With the state of America today — such polarization and economic challenges — it’s more important than ever that driven and capable graduates join organizations committed to the long game of equity. Teach For America attracts talented individuals to make an initial two year commitment to lead classrooms. Twenty-seven years in, what’s clear and what’s inspiring is that the vast majority of our corps members end up making a lifelong commitment to tackling systemic inequity. Some remain in the classroom, some are school and system leaders, and others are social entrepreneurs, hold public office, or work to uplift low income communities in various ways. To that end, our messages focus on informing top prospects, donors and the public about the challenges students in high needs communities face and motivating visionaries and leaders to be part of the solution. We are finding that sharing messages across our digital ecosystem, which includes social media, websites, and email is critical. That said, we continue to raise awareness by pitching stories and op-eds to traditional media outlets as well.

What are the most rewarding aspects of your job at Teach for America?
The issues of poverty and inequity are so immense and it will take many of us working on it from all angles to turn the system around and create better outcomes for kids and communities. Although I’m not interacting with students in the classroom, as the managing director for regional communications and public affairs, I’m able to elevate the issues of kids in high needs communities and hopefully shine a light on challenges these bright minds face in overcoming systemic barriers. As a mother thinking of my own children and all of the access and privilege they are afforded, I am determined to bring greater equity and opportunity to all children. I’m humbled to play a small part in this movement through my role at TFA. It is tremendously fulfilling and the work I’ve always wanted to do.

What advice would you give to Communication majors hoping to go into corporate or non-profit communications?
At the risk of sounding like someone’s 8th grade English teacher, my big advice is to remember that the devil is in the details.

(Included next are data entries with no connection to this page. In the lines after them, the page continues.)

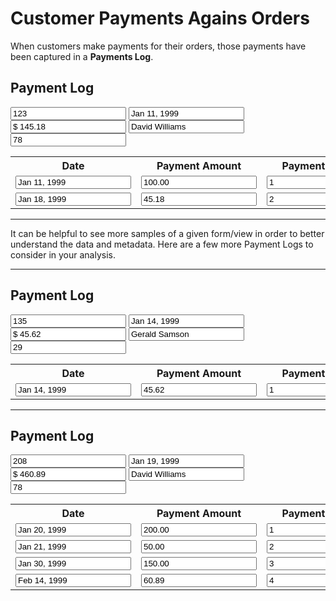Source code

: <h1>Customer Payments Agains Orders</h1>
<p>When customers make payments for their orders, those payments have been captured in a <b>Payments Log</b>.</p>

<form>
  <h2 aria-label="Form Title">Payment Log</h2>
  <input type="text" aria-label="Order Number" value="123">
  <input type="text" aria-label="OrderDate" value="Jan 11, 1999">
  <input type="text" aria-label="Order Total" value="$ 145.18">
  <input type="text" aria-label="Customer Name" value="David Williams">
  <input type="text" aria-label="Customer Number" value="78">
  <table>
    <tr>
      <th scope="col">Date</th>
      <th scope="col">Payment Amount</th>
      <th scope="col">Payment Number</th>
      <th scope="col">Balance Owing</th>
      <th scope="col">Payment Type</th>
      <th scope="col">Deposit Batch Number</th>
    </tr>
    <tr>
      <td><input type="text" aria-label="Date" value="Jan 11, 1999"></td>
      <td><input type="text" aria-label="Payment Amount" value="100.00"></td>
      <td><input type="text" aria-label="Payment Number" value="1"></td>
      <td><input type="text" aria-label="Balance Owing" value="45.18"></td>
      <td><input type="text" aria-label="Payment Type" value="Cheque"></td>
      <td><input type="text" aria-label="Deposit Batch Number" value="118"></td>
    </tr>
    <tr>
      <td><input type="text" aria-label="Date" value="Jan 18, 1999"></td>
      <td><input type="text" aria-label="Payment Amount" value="45.18"></td>
      <td><input type="text" aria-label="Payment Number" value="2"></td>
      <td><input type="text" aria-label="Balance Owing" value="0.00"></td>
      <td><input type="text" aria-label="Payment Type" value="Cash"></td>
      <td><input type="text" aria-label="Deposit Batch Number" value="119"></td>
    </tr>
  </table>
</form>

<hr />
<p>It can be helpful to see more samples of a given form/view in order to better understand the data and metadata. Here are a few more Payment Logs to consider in your analysis.</p>

<hr />
<form>
  <h2 aria-label="Form Title">Payment Log</h2>
  <input type="text" aria-label="Order Number" value="135">
  <input type="text" aria-label="OrderDate" value="Jan 14, 1999">
  <input type="text" aria-label="Order Total" value="$ 45.62">
  <input type="text" aria-label="Customer Name" value="Gerald Samson">
  <input type="text" aria-label="Customer Number" value="29">
  <table>
    <tr>
      <th scope="col">Date</th>
      <th scope="col">Payment Amount</th>
      <th scope="col">Payment Number</th>
      <th scope="col">Balance Owing</th>
      <th scope="col">Payment Type</th>
      <th scope="col">Deposit Batch Number</th>
    </tr>
    <tr>
      <td><input type="text" aria-label="Date" value="Jan 14, 1999"></td>
      <td><input type="text" aria-label="Payment Amount" value="45.62"></td>
      <td><input type="text" aria-label="Payment Number" value="1"></td>
      <td><input type="text" aria-label="Balance Owing" value="0.00"></td>
      <td><input type="text" aria-label="Payment Type" value="Visa"></td>
      <td><input type="text" aria-label="Deposit Batch Number" value="118"></td>
    </tr>
  </table>
</form>

<hr />
<form>
  <h2 aria-label="Form Title">Payment Log</h2>
  <input type="text" aria-label="Order Number" value="208">
  <input type="text" aria-label="OrderDate" value="Jan 19, 1999">
  <input type="text" aria-label="Order Total" value="$ 460.89">
  <input type="text" aria-label="Customer Name" value="David Williams">
  <input type="text" aria-label="Customer Number" value="78">
  <table>
    <tr>
      <th scope="col">Date</th>
      <th scope="col">Payment Amount</th>
      <th scope="col">Payment Number</th>
      <th scope="col">Balance Owing</th>
      <th scope="col">Payment Type</th>
      <th scope="col">Deposit Batch Number</th>
    </tr>
    <tr>
      <td><input type="text" aria-label="Date" value="Jan 20, 1999"></td>
      <td><input type="text" aria-label="Payment Amount" value="200.00"></td>
      <td><input type="text" aria-label="Payment Number" value="1"></td>
      <td><input type="text" aria-label="Balance Owing" value="260.89"></td>
      <td><input type="text" aria-label="Payment Type" value="Cheque"></td>
      <td><input type="text" aria-label="Deposit Batch Number" value="119"></td>
    </tr>
    <tr>
      <td><input type="text" aria-label="Date" value="Jan 21, 1999"></td>
      <td><input type="text" aria-label="Payment Amount" value="50.00"></td>
      <td><input type="text" aria-label="Payment Number" value="2"></td>
      <td><input type="text" aria-label="Balance Owing" value="210.89"></td>
      <td><input type="text" aria-label="Payment Type" value="Cash"></td>
      <td><input type="text" aria-label="Deposit Batch Number" value="119"></td>
    </tr>
    <tr>
      <td><input type="text" aria-label="Date" value="Jan 30, 1999"></td>
      <td><input type="text" aria-label="Payment Amount" value="150.00"></td>
      <td><input type="text" aria-label="Payment Number" value="3"></td>
      <td><input type="text" aria-label="Balance Owing" value="60.89"></td>
      <td><input type="text" aria-label="Payment Type" value="Cheque"></td>
      <td><input type="text" aria-label="Deposit Batch Number" value="121"></td>
    </tr>
    <tr>
      <td><input type="text" aria-label="Date" value="Feb 14, 1999"></td>
      <td><input type="text" aria-label="Payment Amount" value="60.89"></td>
      <td><input type="text" aria-label="Payment Number" value="4"></td>
      <td><input type="text" aria-label="Balance Owing" value="0.00"></td>
      <td><input type="text" aria-label="Payment Type" value="Visa"></td>
      <td><input type="text" aria-label="Deposit Batch Number" value="124"></td>
    </tr>
  </table>
</form>
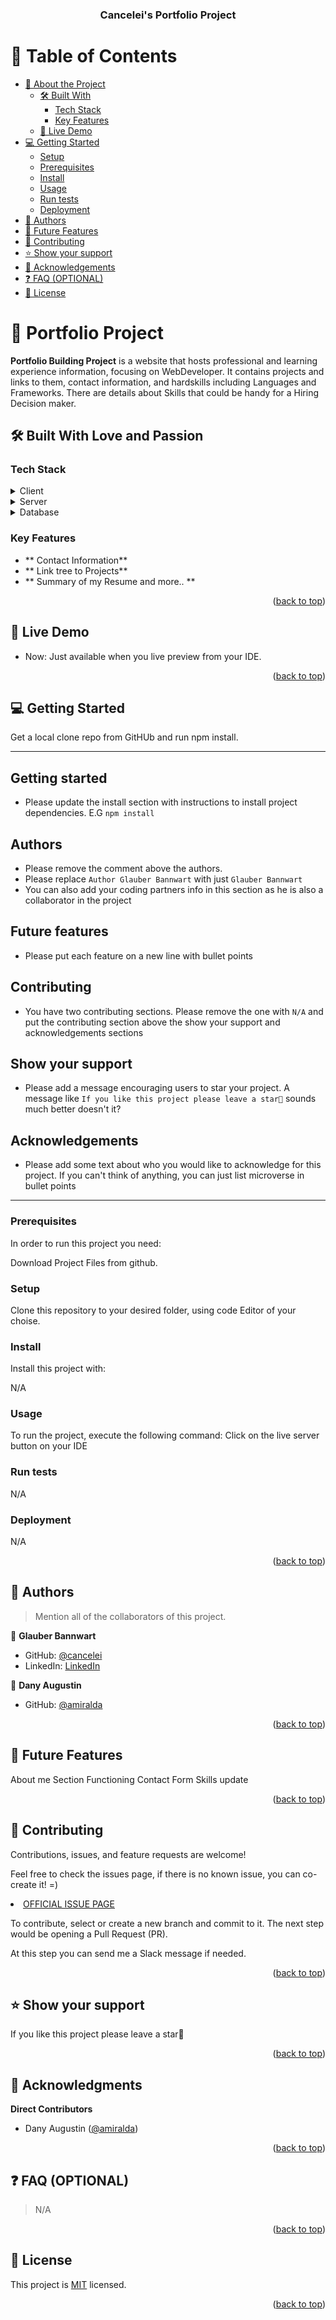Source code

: <a name="readme-top"></a>

<div align="center">
  <!-- You are encouraged to replace this logo with your own! Otherwise you can also remove it. -->
  <h3><b>Cancelei's Portfolio Project</b></h3>

</div>

# 📗 Table of Contents

- [📖 About the Project](#about-project)
  - [🛠 Built With](#built-with)
    - [Tech Stack](#tech-stack)
    - [Key Features](#key-features)
  - [🚀 Live Demo](#live-demo)
- [💻 Getting Started](#getting-started)
  - [Setup](#setup)
  - [Prerequisites](#prerequisites)
  - [Install](#install)
  - [Usage](#usage)
  - [Run tests](#run-tests)
  - [Deployment](#triangular_flag_on_post-deployment)
- [👥 Authors](#authors)
- [🔭 Future Features](#future-features)
- [🤝 Contributing](#contributing)
- [⭐️ Show your support](#support)
- [🙏 Acknowledgements](#acknowledgements)
- [❓ FAQ (OPTIONAL)](#faq)
- [📝 License](#license)

# 📖 Portfolio Project <a name="about-project"></a>


**Portfolio Building Project** is a website that hosts professional and learning experience information, focusing on WebDeveloper. It contains projects and links to them, contact information, and hardskills including Languages and Frameworks. There are details about Skills that could be handy for a Hiring Decision maker.

## 🛠 Built With Love and Passion<a name="built-with"></a>

### Tech Stack <a name="tech-stack"></a>

<details>
  <summary>Client</summary>
  <ul>
    <li><a href="https://html.com/">HTML</a></li>
    <li><a href="https://css.com/">CSS</a></li>
  </ul>
</details>

<details>
  <summary>Server</summary>
  <ul>
    <li>N/A</li>
  </ul>
</details>

<details>
<summary>Database</summary>
  <ul>
    <li>N/A</li>
  </ul>
</details>

### Key Features <a name="key-features"></a>

- ** Contact Information**
- ** Link tree to Projects**
- ** Summary of my Resume and more.. **

<p align="right">(<a href="#readme-top">back to top</a>)</p>

## 🚀 Live Demo <a name="live-demo"></a>

- Now: Just available when you live preview from your IDE.

<p align="right">(<a href="#readme-top">back to top</a>)</p>

## 💻 Getting Started <a name="getting-started"></a>

Get a local clone repo from GitHUb and run npm install.

-----
## Getting started
- Please update the install section with instructions to install project dependencies. E.G `npm install`

## Authors
- Please remove the comment above the authors. 
- Please replace `Author Glauber Bannwart` with just `Glauber Bannwart`
- You can also add your coding partners info in this section as he is also a collaborator in the project

## Future features
- Please put each feature on a new line with bullet points

## Contributing
- You have two contributing sections. Please remove the one with `N/A` and put the contributing section above the show your support and acknowledgements sections

## Show your support
- Please add a message encouraging users to star your project. A message like `If you like this project please leave a star🤩` sounds much better doesn't it?

## Acknowledgements
- Please add some text about who you would like to acknowledge for this project. If you can't think of anything, you can just list microverse in bullet points
------

### Prerequisites

In order to run this project you need:

Download Project Files from github.

### Setup

Clone this repository to your desired folder, using code Editor of your choise.

### Install

Install this project with:

N/A

### Usage

To run the project, execute the following command: Click on the live server button on your IDE

### Run tests

N/A

### Deployment

N/A

<p align="right">(<a href="#readme-top">back to top</a>)</p>

## 👥 Authors <a name="authors"></a>

> Mention all of the collaborators of this project.

👤 **Glauber Bannwart**

- GitHub: [@cancelei](https://github.com/cancelei)
- LinkedIn: [LinkedIn](https://linkedin.com/in/gbannwart)

👤 **Dany Augustin**

- GitHub: [@amiralda](https://github.com/amiralda)


<p align="right">(<a href="#readme-top">back to top</a>)</p>

<!-- FUTURE FEATURES -->

## 🔭 Future Features <a name="future-features"></a>

About me Section
Functioning Contact Form
Skills update

<p align="right">(<a href="#readme-top">back to top</a>)</p>

## 🤝 Contributing <a name="contributing"></a>

Contributions, issues, and feature requests are welcome!

Feel free to check the issues page, if there is no known issue, you can co-create it! =)

<li><a href="https://github.com/cancelei/Portfolio-Glauber/issues">OFFICIAL ISSUE PAGE</a></li>

To contribute, select or create a new branch and commit to it. The next step would be opening a Pull Request (PR). 

At this step you can send me a Slack message if needed.

<p align="right">(<a href="#readme-top">back to top</a>)</p>

## ⭐️ Show your support <a name="support"></a>

If you like this project please leave a star🤩

<p align="right">(<a href="#readme-top">back to top</a>)</p>

## 🙏 Acknowledgments <a name="acknowledgements"></a>

**Direct Contributors**

- Dany Augustin ([@amiralda](https://github.com/amiralda))

<p align="right">(<a href="#readme-top">back to top</a>)</p>

## ❓ FAQ (OPTIONAL) <a name="faq"></a>

> N/A

<p align="right">(<a href="#readme-top">back to top</a>)</p>

## 📝 License <a name="license"></a>

This project is [MIT](./MIT.md) licensed.

<p align="right">(<a href="#readme-top">back to top</a>)</p>
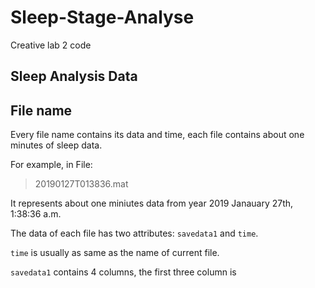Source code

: # Sleep-Stage-Analyse

Creative lab 2 code

## Sleep Analysis Data
 
 ## File name

Every file name contains its data and time, each file contains about one minutes of sleep data.

For example, in File:
> 20190127T013836.mat

It represents about one miniutes data from year 2019 Janauary 27th, 1:38:36 a.m.

The data of each file has two attributes: `savedata1` and `time`.

`time` is usually as same as the name of current file.

`savedata1` contains 4 columns, the first three column is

The best practices of spell-check, editing and reviewing your work for clarity, and risk mitigation are evergreen. First jobs in the communications industry are not always glamorous but if you can master skills of excellence early in your career, you will distinguish yourself. Spend time now honing your skills as a writer and take advantage of the wonderful resources at the Annenberg School to improve as a strategic thinker. Outside of this, communications is so much more than what you say, but also what you do and how you make your audience feel. Strong communications professionals take the time to understand who they are speaking to. Whether I was designing messaging for pharmaceutical reps when I worked at Accenture, developing hand-hygiene posters targeted at health care providers as a hospital marketing director, or now—engaging more individuals to join the fight to end educational inequity—the first step remains the same: walk a mile in the shoes of the person you are trying to reach.